Nicholas, former vicar of Littlehempston and surrounding parishes and today chairman of Babbacombe and St Marychurch local History group was introduced by John Risdon, who also welcomed six members of the newly re-formed Kingswear History Group.
Today little can be seen of the mine and quarry workings, but beneath are over a mile of tunnels and caverns.
The earliest record is from 1388 when slate was recorded as being used on Dartington Hall.
There is little evidence of working until the mid-19th C when Quarrying was carried out to a depth of 400 feet, the slate being extracted by windlasses operated by horses.

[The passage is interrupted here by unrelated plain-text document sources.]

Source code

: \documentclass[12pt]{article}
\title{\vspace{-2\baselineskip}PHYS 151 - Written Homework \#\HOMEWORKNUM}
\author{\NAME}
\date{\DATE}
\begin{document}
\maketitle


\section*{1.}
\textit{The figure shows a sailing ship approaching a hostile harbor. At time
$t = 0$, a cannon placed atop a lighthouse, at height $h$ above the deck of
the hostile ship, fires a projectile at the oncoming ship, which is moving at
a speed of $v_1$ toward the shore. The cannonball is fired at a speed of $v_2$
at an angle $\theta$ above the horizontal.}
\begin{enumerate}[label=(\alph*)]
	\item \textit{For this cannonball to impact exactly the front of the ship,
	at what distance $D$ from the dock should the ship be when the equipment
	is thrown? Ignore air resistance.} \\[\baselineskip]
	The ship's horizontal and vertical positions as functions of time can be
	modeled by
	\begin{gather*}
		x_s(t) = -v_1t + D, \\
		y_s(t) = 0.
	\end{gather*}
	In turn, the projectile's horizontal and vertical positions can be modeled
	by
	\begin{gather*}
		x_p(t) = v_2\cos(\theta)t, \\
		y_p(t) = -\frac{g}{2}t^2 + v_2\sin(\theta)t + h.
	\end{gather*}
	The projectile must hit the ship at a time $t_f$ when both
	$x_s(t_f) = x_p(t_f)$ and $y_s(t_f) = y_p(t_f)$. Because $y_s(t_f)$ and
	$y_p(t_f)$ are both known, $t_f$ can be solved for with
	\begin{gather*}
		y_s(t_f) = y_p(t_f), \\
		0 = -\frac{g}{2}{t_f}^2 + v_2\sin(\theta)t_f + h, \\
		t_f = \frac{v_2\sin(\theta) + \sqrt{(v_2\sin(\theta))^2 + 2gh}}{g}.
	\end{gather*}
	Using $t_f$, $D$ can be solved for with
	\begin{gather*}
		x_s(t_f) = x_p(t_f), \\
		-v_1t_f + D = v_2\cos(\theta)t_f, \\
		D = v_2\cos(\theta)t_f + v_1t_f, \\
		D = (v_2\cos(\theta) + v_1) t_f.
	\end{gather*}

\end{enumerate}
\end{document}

The quarry flooded to 200 feet and a tunnel (adit) 6’ high by 7’wide was dug for half a mile into the hillside to allow drainage and easier extraction of the slate. During the tunnel excavation which took 3 years much more slate was discovered leading to side tunnels and caves. It was recorded that £30,000 was spent on these developments. The slate blocks were processed on site to create roof slates. Rail tracks carried trucks from the mine, pack horses would have been used for much transportation. The Hems Canal carried some slate to Teignmouth for onward transportation. It is recorded that the Madras Army Barracks were roofed with Penn Recca Slate.
By the later 19th C Welsh slate which was of superior quality and produced more cheaply with closer rail links eventually forced the closure of the mine.
During the 20th C several explorations have taken place and records of the tunnels, over a mile in extent, caverns and evidence of working practices recorded.
The mine is still a source of domestic water supply in the local area. Currently the Church Commissioners who own the land prohibit entrance to the mine works on Health and Safety grounds.